Life happens at a fast pace and missionaries make massive transitions that involve multiple griefs all at once, there is often simply a lack of time and emotional energy to process. As well as that, we live life amidst other missionaries who are also experience more transition than the average person. We build a friendship with a colleague at language school and they graduate and move to another part of the country. We build another friendship with a colleague who lives near our place of service and they go on home assignment, or we do and when we get back, they have moved somewhere else. No one is having a "funeral" about these losses; we sometimes get to say goodbyes, but they are hard to do again and again and again.
Another quote from the article, sorry it's a bit long:
“Ambiguous grief” is a response to “an unclear loss that defies closure.” This barrier stems . . . hidden losses. The losses are hard to acknowledge and therefore the response of grief is muted. The groundbreaking work of Dr. Pauline Boss in her book entitled Loss, Trauma, and Resilience; Therapeutic Work with Ambiguous Loss is very helpful in understanding this barrier. Dr. Boss explains, “…ambiguous loss is the most stressful kind of loss. It defies resolution and creates long-term confusion…. With death there is an official certification of loss, and mourning rituals allow one to say goodbye. With ambiguous loss, none of these markers exists. The persisting ambiguity blocks cognition, coping, and meaning making and freezes the grief process.” Ambiguous grief is born from a loss that is often hard to recognize, therefore it is also hard to resolve. In order to overcome this barrier to grief we must make a concerted effort to name these hidden losses so that the grief process can be experienced.
As you get older you accumulate grief. I see this in older people—they're gradually losing their friends, parents and siblings, their professions, and their strength and health—it takes a toll. Missionaries accumulate grief at a faster pace, though:
Accumulated grief is usually a result of ignoring many small losses and allowing them to build up. . . . Although the losses many missionaries experience may seem trivial and small, much like the paper cut, their accumulated effect cannot and should not be ignored. (also from the above linked article)
Hence, I'm writing here today about grief. Because I have accumulated a lot of small paper cuts, and larger grief-wounds over the years and a death like we experienced in our community last week hits deeply. It's easy to rush into the next thing (my work on the magazine and in social media hasn't stopped, the emails coming across my desk haven't stopped, I still have a dental check up today and a seminar to attend this evening). But I'm instead taking a moment today to stop and process my thoughts by writing.
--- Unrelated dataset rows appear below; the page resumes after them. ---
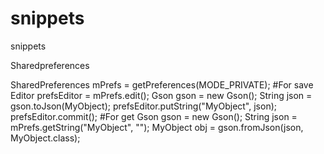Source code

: # snippets
snippets


Sharedpreferences

SharedPreferences  mPrefs = getPreferences(MODE_PRIVATE);
#For save
        Editor prefsEditor = mPrefs.edit();
        Gson gson = new Gson();
        String json = gson.toJson(MyObject);
        prefsEditor.putString("MyObject", json);
        prefsEditor.commit();
#For get
    Gson gson = new Gson();
    String json = mPrefs.getString("MyObject", "");
    MyObject obj = gson.fromJson(json, MyObject.class);
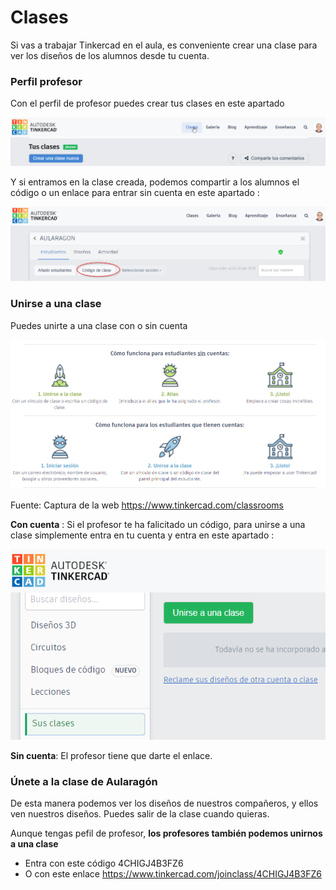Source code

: # Clases

Si vas a trabajar Tinkercad en el aula, es conveniente crear una clase para ver los diseños de los alumnos desde tu cuenta.

### Perfil profesor

Con el perfil de profesor puedes crear tus clases en este apartado

![](/assets/clases1.png)

Y si entramos en la clase creada, podemos compartir a los alumnos el código o un enlace para entrar sin cuenta en este apartado :

![](/assets/clases2.png)

### Unirse a una clase

Puedes unirte a una clase con o sin cuenta

![](/assets/aulas.png)

Fuente: Captura de la web https://www.tinkercad.com/classrooms

**Con cuenta** : Si el profesor te ha falicitado un código, para unirse a una clase simplemente entra en tu cuenta y entra en este apartado :

![](/assets/otros2.png)

**Sin cuenta**: El profesor tiene que darte el enlace.

### Únete a la clase de Aularagón

De esta manera podemos ver los diseños de nuestros compañeros, y ellos ven nuestros diseños. Puedes salir de la clase cuando quieras.

Aunque tengas pefil de profesor, **los profesores también podemos unirnos a una clase**

* Entra con este código 4CHIGJ4B3FZ6
* O con este enlace https://www.tinkercad.com/joinclass/4CHIGJ4B3FZ6
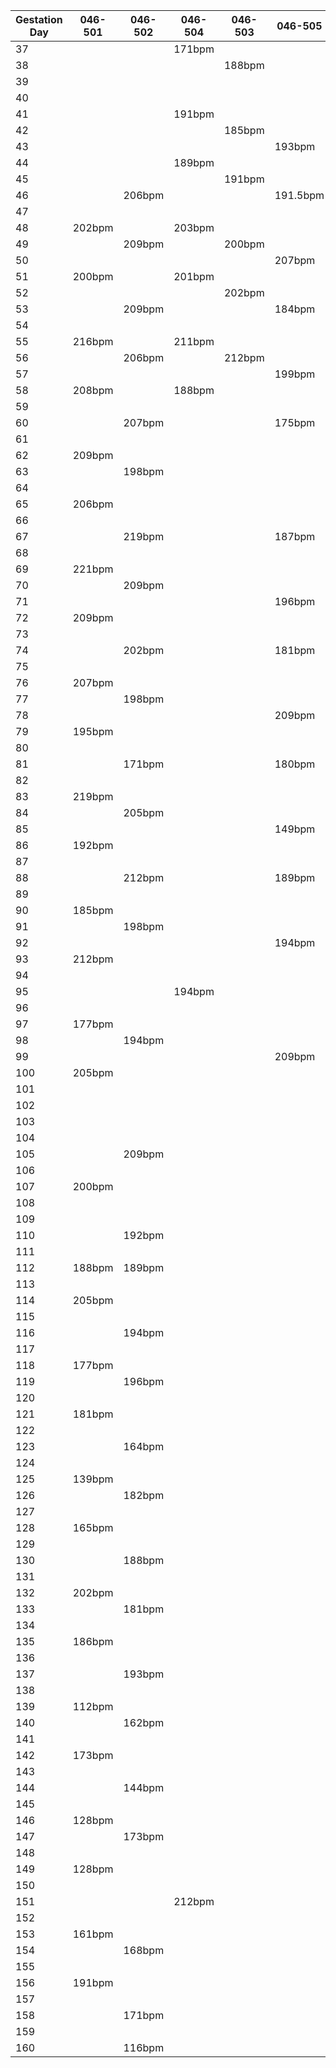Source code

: 
| Gestation Day | 046-501 |	046-502 | 046-504 |	046-503 | 046-505 |	046-506 | 046-507 | 046-508 |
| --- | --- | --- | --- | --- | --- | --- | --- | --- |
| 37 | | | 171bpm | | | | | |				
| 38 | | | | 188bpm| | 178bpm | | |	
| 39 |								
| 40 |							
| 41 | | | 191bpm | | | | | |							
| 42 | | | | 185bpm | | 183bpm | | |		
| 43 | | | | | 193bpm | | 183bpm | |	
| 44 | | | 189bpm | | | | | |				
| 45 | | | | 191bpm | | 199bpm | 213bpm | 187bpm |
| 46 | | 206bpm | | | 191.5bpm | | | |			
| 47 | | | | | | | | 200bpm |
| 48 | 202bpm | | 203bpm | | | | | |					
| 49 |	|	209bpm | | 200bpm |	|	202bpm | | |		
| 50 | | | | | 207bpm | 211bpm | |
| 51 | 200bpm |	| 201bpm | | | | | |				
| 52 | | | | 202bpm | | 205bpm | | 199bpm |
| 53 | | 209bpm | | | 184bpm | | 207bpm |	 |
| 54 |								
| 55 | 216bpm |	| 211bpm | | | | | |			
| 56 | | 206bpm | | 212bpm | | | | |				
| 57 | | | | | 199bpm |	206bpm | 226bpm | |	
| 58 | 208bpm | | 188bpm | | | | | |					
| 59 | | | | | | 196bpm | |	225bpm |
| 60 | | 207bpm | | | 175bpm | | 200bpm |
| 61 |								
| 62 | 209bpm| | | | | | | 209bpm |
| 63 | | 198bpm | | | | 178bpm| | |		
| 64 |								
| 65 | 206bpm | | | | | | | |						
| 66 | | | | | | 203bpm | | |	
| 67 | | 219bpm | | | 187bpm | | | |		
| 68 |								
| 69 | 221bpm |							
| 70 | | 209bpm | | | | 187bpm | | |		
| 71 | | | | | 196bpm |		
| 72 | 209bpm |						
| 73 | | | | | | | | 190bpm |
| 74 | | 202bpm | | | 181bpm |			
| 75 | | | | | | | | 186bpm |
| 76 | 207bpm |							
| 77 | | 198bpm |	| | | 200bpm |		
| 78 | | | | | 209bpm |			
| 79 | 195bpm |							
| 80 | | | | | | 199bpm |	
| 81 | | 171bpm | | | 180bpm |		
| 82 | | | | | | | | 220bpm |
| 83 | 219bpm |						
| 84 | | 205bpm | | | | 201bpm |	
| 85 | | | | | 149bpm |			
| 86 | 192bpm |						
| 87 | | | | | | | | 216bpm |
| 88 | | 212bpm | | | 189bpm |			
| 89 |								
| 90 | 185bpm | | | | | | | 204bpm |
| 91 | | 198bpm | | | | 182bpm |		
| 92 | | | | | 194bpm |			
| 93 | 212bpm |						
| 94 | | | | | | 187bpm | | 201bpm |
| 95 | | | 194bpm | | | 207bpm |			
| 96 |								
| 97 | 177bpm | | | | | | | 176bpm |
| 98 | | 194bpm | | | | 192bpm |		
| 99 | | | | | 209bpm |		
| 100 | 205bpm |						
| 101 |								
| 102 | | | | | | | | 184bpm |
| 103 |								
| 104 | | | | | | | | 174bpm |
| 105 | | 209bpm | | | | 186bpm |	
| 106 |							
| 107 | 200bpm | | | | | 172bpm |	
| 108 | | | | | | | | 203bpm |
| 109 |								
| 110 | | 192bpm |					
| 111 |							
| 112 | 188bpm | 189bpm | | | | 176bpm |		
| 113 |								
| 114 |	205bpm |							
| 115 |	| | | | | | | 198bpm |
| 116 | | 194bpm |						
| 117 |								
| 118 | 177bpm | | | | | | | 185bpm |
| 119 | | 196bpm | | | | 177bpm |		
| 120 |								
| 121 |	181bpm |						
| 122 | | | | | | 183bpm |	
| 123 | | 164bpm |						
| 124 |								
| 125 | 139bpm | | | | | | | 197bpm |
| 126 | | 182bpm |						
| 127 |								
| 128 | 165bpm |							
| 129 | | | | | | | | 186bpm |
| 130	| | 188bpm |						
| 131	|							
| 132	|	202bpm | | | | | | | 189.3bpm |
| 133	|	 | 181bpm | | | | 157bpm |		
| 134	|								
| 135	| 186bpm | | | | | 170bpm |		
| 136	| | | | | | | |180bpm |
| 137	| | 193bpm |						
| 138	|								
| 139	| 112bpm | | | | | | | 205.3bpm |
| 140 | | 162bpm |						
| 141 |								
| 142 |	173bpm | | | | | 186bpm |	
| 143 | | | | | | | | 206bpm |
| 144 | | 144bpm |						
| 145 |							
| 146 | 128bpm | | | | | | | 219.6bpm |
| 147 | | 173bpm | | | | 183bpm |	
| 148 |							
| 149 |	128bpm |							
| 150 | | | | | | 155bpm | | 184bpm |
| 151 | | | 212bpm |						
| 152 |								
| 153 | 161bpm | | | | | | | 192bpm |
| 154 | | 168bpm | | | | 188bpm |	
| 155 |								
| 156 | 191bpm |							
| 157 | | | | | |	172bpm | | 182bpm |
| 158 | | 171bpm |	| | | 174bpm |		
| 159 | | | | | | | | 179bpm |
| 160 | | 116bpm |						
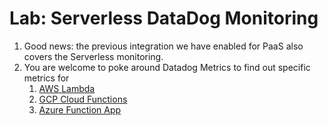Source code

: # Lab: Serverless DataDog Monitoring

1. Good news: the previous integration we have enabled for PaaS also covers the Serverless monitoring.
2. You are welcome to poke around Datadog Metrics to find out specific metrics for
   1. [AWS Lambda](https://docs.datadoghq.com/integrations/amazon_lambda/?tab=awsconsole)
   2. [GCP Cloud Functions](https://docs.datadoghq.com/integrations/google_cloud_functions/)
   3. [Azure Function App](https://docs.datadoghq.com/integrations/azure_functions/)


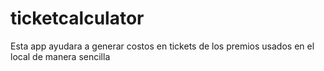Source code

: # ticketcalculator

Esta app ayudara a generar costos en tickets de los premios usados en el local de manera sencilla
To newer missionaries and those who are headed that way: I don't want to discourage you. This calling we've received is hard, but it's not impossible. Indeed, the text that Steve chose for his funeral was Joshua 1:1–11. These are a bunch of instructions from God to Joshua, just after the death of Moses. He uses this phrase, or similar words three number of times: "be strong and courageous". Why? Because "I [God] will never leave you nor forsake you" (said explicitly twice in the passage, but also implied in other words multiple times). Because our God is great and has promised to be with us wherever we are, because he's called us into this work—he will provide all we need, he will be all we need. Fix your eyes on him, again, and again.
To those who have been around longer and are feeling this deeply. Take some time. Reach out to someone to talk it through. Journal. Take a walk. Acknowledge this accumulated grief.
To people who pray for missionaries: Keep praying. Let them know you are praying for them. See if there's anything practical you can do to help one of them. Remember when you see them that they are carrying some accumulated grief, and ask God how you can help. Ask good questions.

no comment beyond thank you Wendy, thank you!